Defining Custom Model Priors in BMS

(This article was first published on BMS Add-ons » BMS Blog, and kindly contributed to R-bloggers)

Bayesian Model Averaging (BMA) allows for any kind of model prior distributions. While the R package BMS has built-in support for several types of commonly used priors, there may be the need for constructing a custom model prior in a particular exercise.
This tutorial is for users which already dispose of some experience in BMS. Beginners might find other tutorials vastly more helpful.

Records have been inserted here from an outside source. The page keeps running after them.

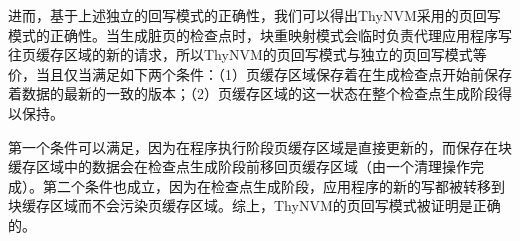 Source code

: 进而，基于上述独立的回写模式的正确性，我们可以得出ThyNVM采用的页回写模式的正确性。当生成脏页的检查点时，块重映射模式会临时负责代理应用程序写往页缓存区域的新的请求，所以ThyNVM的页回写模式与独立的页回写模式等价，当且仅当满足如下两个条件：（1）页缓存区域保存着在生成检查点开始前保存着数据的最新的一致的版本；（2）页缓存区域的这一状态在整个检查点生成阶段得以保持。

第一个条件可以满足，因为在程序执行阶段页缓存区域是直接更新的，而保存在块缓存区域中的数据会在检查点生成阶段前移回页缓存区域（由一个清理操作完成）。第二个条件也成立，因为在检查点生成阶段，应用程序的新的写都被转移到块缓存区域而不会污染页缓存区域。综上，ThyNVM的页回写模式被证明是正确的。
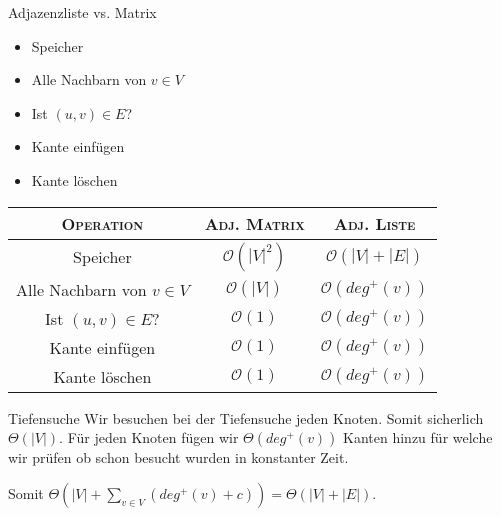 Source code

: \documentclass[avery5371,grid]{flashcards}
\begin{document}
\footnotesize


%



\begin{flashcard}[A\&D]{Adjazenzliste vs. Matrix \\{\small \begin{itemize}
\item Speicher
\item Alle Nachbarn von $v \in V$
\item Ist $(u,v)\in E$?
\item Kante einfügen
\item Kante löschen    
\end{itemize}}}
    \begin{tabular}{| c | c | c |}
        \textsc{Operation} & \textsc{Adj. Matrix} & \textsc{Adj. Liste}  \\ \hline
        Speicher &$\mathcal{O}(|V|^2)$ & $\mathcal{O}(|V| + |E|)$ \\ 
        Alle Nachbarn von $v \in V$ & $\mathcal{O}(|V|)$ & $\mathcal{O}(deg^{+}(v))$ \\
        Ist $(u,v)\in E$? & $\mathcal{O}(1)$ &$\mathcal{O}(deg^{+}(v))$ \\
        Kante einfügen &  $\mathcal{O}(1)$ & $\mathcal{O}(deg^{+}(v))$\\
        Kante löschen & $\mathcal{O}(1)$  &  $\mathcal{O}(deg^{+}(v))$
    \end{tabular}
\end{flashcard}






\begin{flashcard}[A\&D]{Tiefensuche}
        Wir besuchen bei der Tiefensuche jeden Knoten. Somit sicherlich ${\Theta}(|V|)$. Für jeden Knoten fügen wir ${\Theta}(deg^{+}(v))$ Kanten hinzu für welche wir prüfen ob schon besucht wurden in konstanter Zeit.
        \par 
        Somit ${\Theta}(|V| + \sum_{v\in V} (deg^{+}(v) + c) ) = {\Theta}(|V| + |E|)$.
\end{flashcard}
\end{document}
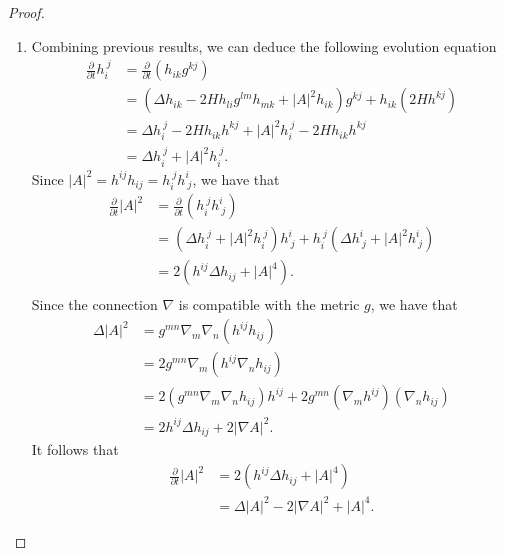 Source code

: \begin{proof}
\begin{enumerate}[\normalfont(1)]
		\item Combining previous results, we can deduce the following evolution equation \begin{equation*}
			      \begin{split}
				      \frac{\partial }{\partial t} h_{i}^{\ j}
				      &= \frac{\partial }{\partial t} (h_{ik}^{} g_{}^{kj} )\\
				      &= (\Delta h_{ik}^{} - 2 H h_{li }^{} g_{}^{lm } h_{mk}^{} + \left| A \right| ^2 h_{ik}^{})g_{}^{kj}+ h_{ik}^{} (2H h_{}^{kj} )\\
				      &= \Delta h_{i}^{\ j} - 2H h_{ik}^{} h_{}^{kj} + \left| A \right| ^2 h_{i}^{\ j} - 2H h_{ik}^{} h_{}^{kj}\\
				      &= \Delta h_{i}^{\ j} + \left| A \right| ^2 h_{i}^{\ j}.
			      \end{split}
		      \end{equation*}
		      Since $\left| A \right| ^2=h_{}^{ij} h_{ij}^{} = h_{i}^{\ j} h_{\ j}^{i}$, we have that
		      \begin{equation*}
			      \begin{split}
				      \frac{\partial }{\partial t} \left| A \right| ^2
				      &= \frac{\partial }{\partial t}  (h_{i}^{\ j} h_{\ j}^{i}) \\
				      &= (\Delta h_{i}^{\ j} + \left| A \right| ^2 h_{i}^{\ j})h_{\ j}^{i} + h_{i}^{\ j}(\Delta h_{\ j}^{i} + \left| A \right| ^2 h_{\ j}^{i})\\
				      &= 2(h_{}^{ij} \Delta h_{ij}^{} + \left| A \right| ^4).\\
			      \end{split}
		      \end{equation*}
		      Since the connection $\nabla $ is compatible with the metric $g$, we have that
		      \begin{equation*}
			      \begin{split}
				      \Delta \left| A \right| ^2
				      &= g_{}^{mn } \nabla_{m}\nabla_{n} (h_{}^{ij} h_{ij}^{})  \\
				      &= 2g_{}^{mn } \nabla_{m} (h_{}^{ij} \nabla_{n}h_{ij}^{})  \\
				      &= 2(g_{}^{mn } \nabla_{m}\nabla_{n}h_{ij}^{}) h_{}^{ij} + 2g_{}^{mn } (\nabla_{m} h_{}^{ij}) (\nabla_{n}h_{ij}^{}) \\
				      &= 2 h_{}^{ij} \Delta h_{ij}^{} + 2 \left| \nabla A \right| ^2.
			      \end{split}
		      \end{equation*}
		      It follows that
		      \begin{equation*}
			      \begin{split}
				      \frac{\partial }{\partial t} \left| A \right| ^2
				      &= 2(h_{}^{ij} \Delta h_{ij}^{} + \left| A \right| ^4)\\
				      &= \Delta \left| A \right| ^2 - 2 \left| \nabla A \right| ^2 + \left| A \right| ^4.
			      \end{split}
		      \end{equation*}
	\end{enumerate}
\end{proof}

The first two of the following sections provide for a quick introduction to custom model priors in BMS, while the remaining ones discuss more advanced topics.


An illustrative example

Suppose we apply BMA on dataset attitude, but have a particular preference for the regressor learning. For this particular example, let’s put a uniform model prior on all models, but the models that include learning should have double that model prior. I.e. the model prior for models that do not include learning should be proportional to 1, while the model prior for models that include learning should be proportional to 2.

We will construct a user-defined model prior function to embody this behaviour. Note, however, that this particular setting can much more easily be implemented with a built-in model prior from BMS (see section below).
First, define the following function (details will be explained in the next section):

.mprior.test.init = function(...) { 
  # a custom model prior

  specialprior = log(2)
  
  return(list(
    mp.mode="custom-defined",
    mp.msize=NA,
    pmp=function(mdraw, ...) {
         return(ifelse(as.logical(mdraw[3]), specialprior, 0L))
      }
  ))
}

The function .mprior.test.init is a ‘creator’ function that returns a model prior object, which in turn will output the log model prior probability as required. We can directly pass the ‘creator’ function to the bms function to perform BMA:

library(BMS)
data(attitude)
firsttest = bms( attitude, mprior = .mprior.test.init )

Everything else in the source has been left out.